Records contained in a dataset:
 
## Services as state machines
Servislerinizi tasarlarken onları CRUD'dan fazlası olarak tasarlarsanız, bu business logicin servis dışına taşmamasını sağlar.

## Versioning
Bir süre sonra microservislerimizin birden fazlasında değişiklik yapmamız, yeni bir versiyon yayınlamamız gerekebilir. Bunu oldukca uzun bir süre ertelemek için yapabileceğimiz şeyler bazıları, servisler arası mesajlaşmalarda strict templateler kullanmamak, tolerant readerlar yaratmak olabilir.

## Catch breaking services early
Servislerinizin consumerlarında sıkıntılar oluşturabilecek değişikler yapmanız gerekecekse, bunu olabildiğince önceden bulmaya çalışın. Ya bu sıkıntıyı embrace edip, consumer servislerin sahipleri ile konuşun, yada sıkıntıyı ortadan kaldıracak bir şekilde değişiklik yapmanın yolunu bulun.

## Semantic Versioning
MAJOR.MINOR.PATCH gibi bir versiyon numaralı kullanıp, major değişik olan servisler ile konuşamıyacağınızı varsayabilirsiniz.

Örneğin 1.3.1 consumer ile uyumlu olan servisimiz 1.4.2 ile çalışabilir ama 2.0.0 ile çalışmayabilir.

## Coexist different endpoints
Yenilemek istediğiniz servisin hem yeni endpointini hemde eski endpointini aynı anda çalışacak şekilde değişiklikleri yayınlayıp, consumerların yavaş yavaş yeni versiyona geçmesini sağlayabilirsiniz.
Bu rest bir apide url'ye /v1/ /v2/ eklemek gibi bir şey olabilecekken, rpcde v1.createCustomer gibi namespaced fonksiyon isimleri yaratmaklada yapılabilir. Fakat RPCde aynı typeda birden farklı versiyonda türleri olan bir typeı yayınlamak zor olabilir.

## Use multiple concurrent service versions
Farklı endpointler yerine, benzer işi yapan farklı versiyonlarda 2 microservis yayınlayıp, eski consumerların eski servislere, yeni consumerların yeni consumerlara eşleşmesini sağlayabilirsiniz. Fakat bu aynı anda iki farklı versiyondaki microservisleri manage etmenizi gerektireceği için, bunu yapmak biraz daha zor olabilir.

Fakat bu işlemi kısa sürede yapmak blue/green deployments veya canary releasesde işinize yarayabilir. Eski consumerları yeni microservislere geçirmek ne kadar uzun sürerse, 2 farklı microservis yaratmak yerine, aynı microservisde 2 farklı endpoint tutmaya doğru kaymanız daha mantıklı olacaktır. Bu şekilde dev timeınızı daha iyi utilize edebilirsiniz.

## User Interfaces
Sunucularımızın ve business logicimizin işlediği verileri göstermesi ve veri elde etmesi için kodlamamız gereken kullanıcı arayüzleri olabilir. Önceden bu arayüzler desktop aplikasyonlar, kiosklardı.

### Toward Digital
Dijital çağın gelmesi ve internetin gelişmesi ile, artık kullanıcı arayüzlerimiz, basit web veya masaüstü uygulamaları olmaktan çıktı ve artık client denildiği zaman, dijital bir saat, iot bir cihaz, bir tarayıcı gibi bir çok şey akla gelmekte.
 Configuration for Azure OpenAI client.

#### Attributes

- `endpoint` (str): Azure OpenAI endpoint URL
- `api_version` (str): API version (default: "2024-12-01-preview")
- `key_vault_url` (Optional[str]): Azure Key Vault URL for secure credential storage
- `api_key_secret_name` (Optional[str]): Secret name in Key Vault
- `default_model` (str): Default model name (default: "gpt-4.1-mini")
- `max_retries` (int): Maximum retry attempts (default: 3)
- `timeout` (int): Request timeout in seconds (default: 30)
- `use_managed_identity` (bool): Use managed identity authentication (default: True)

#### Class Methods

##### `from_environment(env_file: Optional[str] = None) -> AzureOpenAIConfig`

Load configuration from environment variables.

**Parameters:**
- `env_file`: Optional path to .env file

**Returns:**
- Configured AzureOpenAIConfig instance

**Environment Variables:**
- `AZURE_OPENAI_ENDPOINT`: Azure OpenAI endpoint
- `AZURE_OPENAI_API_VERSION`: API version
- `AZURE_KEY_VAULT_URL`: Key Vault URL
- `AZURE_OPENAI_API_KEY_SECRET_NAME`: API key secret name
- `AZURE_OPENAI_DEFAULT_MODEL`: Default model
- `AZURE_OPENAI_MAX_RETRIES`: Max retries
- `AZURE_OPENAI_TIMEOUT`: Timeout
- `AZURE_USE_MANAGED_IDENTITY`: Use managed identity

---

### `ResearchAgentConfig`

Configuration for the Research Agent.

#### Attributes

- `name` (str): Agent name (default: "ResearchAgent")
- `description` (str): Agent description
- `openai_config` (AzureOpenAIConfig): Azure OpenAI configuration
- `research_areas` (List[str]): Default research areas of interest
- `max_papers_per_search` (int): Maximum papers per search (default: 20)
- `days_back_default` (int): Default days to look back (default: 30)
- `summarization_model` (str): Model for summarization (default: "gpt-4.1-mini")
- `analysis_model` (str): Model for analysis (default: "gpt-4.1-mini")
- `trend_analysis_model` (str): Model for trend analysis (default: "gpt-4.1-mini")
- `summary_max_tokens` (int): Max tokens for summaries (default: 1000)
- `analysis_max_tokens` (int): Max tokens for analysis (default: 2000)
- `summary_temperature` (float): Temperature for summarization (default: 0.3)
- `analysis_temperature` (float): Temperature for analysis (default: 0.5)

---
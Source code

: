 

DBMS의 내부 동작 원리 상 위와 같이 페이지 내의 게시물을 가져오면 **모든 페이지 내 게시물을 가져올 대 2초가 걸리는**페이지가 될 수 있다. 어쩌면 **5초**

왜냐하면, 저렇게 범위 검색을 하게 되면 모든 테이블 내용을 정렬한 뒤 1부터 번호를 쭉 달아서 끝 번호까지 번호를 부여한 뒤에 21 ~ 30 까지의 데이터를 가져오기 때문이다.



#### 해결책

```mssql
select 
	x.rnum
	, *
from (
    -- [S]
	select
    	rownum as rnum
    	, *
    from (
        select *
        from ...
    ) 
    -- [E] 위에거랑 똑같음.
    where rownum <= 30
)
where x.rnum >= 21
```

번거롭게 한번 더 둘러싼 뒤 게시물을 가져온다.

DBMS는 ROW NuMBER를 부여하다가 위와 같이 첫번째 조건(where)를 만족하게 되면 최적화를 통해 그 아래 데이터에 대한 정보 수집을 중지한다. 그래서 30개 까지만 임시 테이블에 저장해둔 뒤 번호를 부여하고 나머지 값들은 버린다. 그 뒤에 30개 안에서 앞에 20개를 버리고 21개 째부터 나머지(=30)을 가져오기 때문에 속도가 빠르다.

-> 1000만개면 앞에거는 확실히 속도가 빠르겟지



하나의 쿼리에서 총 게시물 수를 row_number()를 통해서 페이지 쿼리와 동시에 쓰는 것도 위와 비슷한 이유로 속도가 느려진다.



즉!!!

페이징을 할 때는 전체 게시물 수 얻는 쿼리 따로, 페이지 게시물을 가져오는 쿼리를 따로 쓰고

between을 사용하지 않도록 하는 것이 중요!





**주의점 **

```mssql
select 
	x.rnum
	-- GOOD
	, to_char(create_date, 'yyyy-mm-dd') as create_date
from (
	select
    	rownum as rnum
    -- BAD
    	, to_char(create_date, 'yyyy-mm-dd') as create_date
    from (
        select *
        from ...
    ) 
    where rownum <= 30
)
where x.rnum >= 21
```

▶ **WHAT THE TASK ASKS**: All of the records above are to be set down again exactly.

▶ **COMPLETED TASK**:
## Services as state machines
Servislerinizi tasarlarken onları CRUD'dan fazlası olarak tasarlarsanız, bu business logicin servis dışına taşmamasını sağlar.

## Versioning
Bir süre sonra microservislerimizin birden fazlasında değişiklik yapmamız, yeni bir versiyon yayınlamamız gerekebilir. Bunu oldukca uzun bir süre ertelemek için yapabileceğimiz şeyler bazıları, servisler arası mesajlaşmalarda strict templateler kullanmamak, tolerant readerlar yaratmak olabilir.

## Catch breaking services early
Servislerinizin consumerlarında sıkıntılar oluşturabilecek değişikler yapmanız gerekecekse, bunu olabildiğince önceden bulmaya çalışın. Ya bu sıkıntıyı embrace edip, consumer servislerin sahipleri ile konuşun, yada sıkıntıyı ortadan kaldıracak bir şekilde değişiklik yapmanın yolunu bulun.

## Semantic Versioning
MAJOR.MINOR.PATCH gibi bir versiyon numaralı kullanıp, major değişik olan servisler ile konuşamıyacağınızı varsayabilirsiniz.

Örneğin 1.3.1 consumer ile uyumlu olan servisimiz 1.4.2 ile çalışabilir ama 2.0.0 ile çalışmayabilir.

## Coexist different endpoints
Yenilemek istediğiniz servisin hem yeni endpointini hemde eski endpointini aynı anda çalışacak şekilde değişiklikleri yayınlayıp, consumerların yavaş yavaş yeni versiyona geçmesini sağlayabilirsiniz.
Bu rest bir apide url'ye /v1/ /v2/ eklemek gibi bir şey olabilecekken, rpcde v1.createCustomer gibi namespaced fonksiyon isimleri yaratmaklada yapılabilir. Fakat RPCde aynı typeda birden farklı versiyonda türleri olan bir typeı yayınlamak zor olabilir.

## Use multiple concurrent service versions
Farklı endpointler yerine, benzer işi yapan farklı versiyonlarda 2 microservis yayınlayıp, eski consumerların eski servislere, yeni consumerların yeni consumerlara eşleşmesini sağlayabilirsiniz. Fakat bu aynı anda iki farklı versiyondaki microservisleri manage etmenizi gerektireceği için, bunu yapmak biraz daha zor olabilir.

Fakat bu işlemi kısa sürede yapmak blue/green deployments veya canary releasesde işinize yarayabilir. Eski consumerları yeni microservislere geçirmek ne kadar uzun sürerse, 2 farklı microservis yaratmak yerine, aynı microservisde 2 farklı endpoint tutmaya doğru kaymanız daha mantıklı olacaktır. Bu şekilde dev timeınızı daha iyi utilize edebilirsiniz.

## User Interfaces
Sunucularımızın ve business logicimizin işlediği verileri göstermesi ve veri elde etmesi için kodlamamız gereken kullanıcı arayüzleri olabilir. Önceden bu arayüzler desktop aplikasyonlar, kiosklardı.

### Toward Digital
Dijital çağın gelmesi ve internetin gelişmesi ile, artık kullanıcı arayüzlerimiz, basit web veya masaüstü uygulamaları olmaktan çıktı ve artık client denildiği zaman, dijital bir saat, iot bir cihaz, bir tarayıcı gibi bir çok şey akla gelmekte.
 Configuration for Azure OpenAI client.

#### Attributes

- `endpoint` (str): Azure OpenAI endpoint URL
- `api_version` (str): API version (default: "2024-12-01-preview")
- `key_vault_url` (Optional[str]): Azure Key Vault URL for secure credential storage
- `api_key_secret_name` (Optional[str]): Secret name in Key Vault
- `default_model` (str): Default model name (default: "gpt-4.1-mini")
- `max_retries` (int): Maximum retry attempts (default: 3)
- `timeout` (int): Request timeout in seconds (default: 30)
- `use_managed_identity` (bool): Use managed identity authentication (default: True)

#### Class Methods

##### `from_environment(env_file: Optional[str] = None) -> AzureOpenAIConfig`

Load configuration from environment variables.

**Parameters:**
- `env_file`: Optional path to .env file

**Returns:**
- Configured AzureOpenAIConfig instance

**Environment Variables:**
- `AZURE_OPENAI_ENDPOINT`: Azure OpenAI endpoint
- `AZURE_OPENAI_API_VERSION`: API version
- `AZURE_KEY_VAULT_URL`: Key Vault URL
- `AZURE_OPENAI_API_KEY_SECRET_NAME`: API key secret name
- `AZURE_OPENAI_DEFAULT_MODEL`: Default model
- `AZURE_OPENAI_MAX_RETRIES`: Max retries
- `AZURE_OPENAI_TIMEOUT`: Timeout
- `AZURE_USE_MANAGED_IDENTITY`: Use managed identity

---

### `ResearchAgentConfig`

Configuration for the Research Agent.

#### Attributes

- `name` (str): Agent name (default: "ResearchAgent")
- `description` (str): Agent description
- `openai_config` (AzureOpenAIConfig): Azure OpenAI configuration
- `research_areas` (List[str]): Default research areas of interest
- `max_papers_per_search` (int): Maximum papers per search (default: 20)
- `days_back_default` (int): Default days to look back (default: 30)
- `summarization_model` (str): Model for summarization (default: "gpt-4.1-mini")
- `analysis_model` (str): Model for analysis (default: "gpt-4.1-mini")
- `trend_analysis_model` (str): Model for trend analysis (default: "gpt-4.1-mini")
- `summary_max_tokens` (int): Max tokens for summaries (default: 1000)
- `analysis_max_tokens` (int): Max tokens for analysis (default: 2000)
- `summary_temperature` (float): Temperature for summarization (default: 0.3)
- `analysis_temperature` (float): Temperature for analysis (default: 0.5)

---
Source code

: 

DBMS의 내부 동작 원리 상 위와 같이 페이지 내의 게시물을 가져오면 **모든 페이지 내 게시물을 가져올 대 2초가 걸리는**페이지가 될 수 있다. 어쩌면 **5초**

왜냐하면, 저렇게 범위 검색을 하게 되면 모든 테이블 내용을 정렬한 뒤 1부터 번호를 쭉 달아서 끝 번호까지 번호를 부여한 뒤에 21 ~ 30 까지의 데이터를 가져오기 때문이다.



#### 해결책

```mssql
select 
	x.rnum
	, *
from (
    -- [S]
	select
    	rownum as rnum
    	, *
    from (
        select *
        from ...
    ) 
    -- [E] 위에거랑 똑같음.
    where rownum <= 30
)
where x.rnum >= 21
```

번거롭게 한번 더 둘러싼 뒤 게시물을 가져온다.

DBMS는 ROW NuMBER를 부여하다가 위와 같이 첫번째 조건(where)를 만족하게 되면 최적화를 통해 그 아래 데이터에 대한 정보 수집을 중지한다. 그래서 30개 까지만 임시 테이블에 저장해둔 뒤 번호를 부여하고 나머지 값들은 버린다. 그 뒤에 30개 안에서 앞에 20개를 버리고 21개 째부터 나머지(=30)을 가져오기 때문에 속도가 빠르다.

-> 1000만개면 앞에거는 확실히 속도가 빠르겟지



하나의 쿼리에서 총 게시물 수를 row_number()를 통해서 페이지 쿼리와 동시에 쓰는 것도 위와 비슷한 이유로 속도가 느려진다.



즉!!!

페이징을 할 때는 전체 게시물 수 얻는 쿼리 따로, 페이지 게시물을 가져오는 쿼리를 따로 쓰고

between을 사용하지 않도록 하는 것이 중요!





**주의점 **

```mssql
select 
	x.rnum
	-- GOOD
	, to_char(create_date, 'yyyy-mm-dd') as create_date
from (
	select
    	rownum as rnum
    -- BAD
    	, to_char(create_date, 'yyyy-mm-dd') as create_date
    from (
        select *
        from ...
    ) 
    where rownum <= 30
)
where x.rnum >= 21
```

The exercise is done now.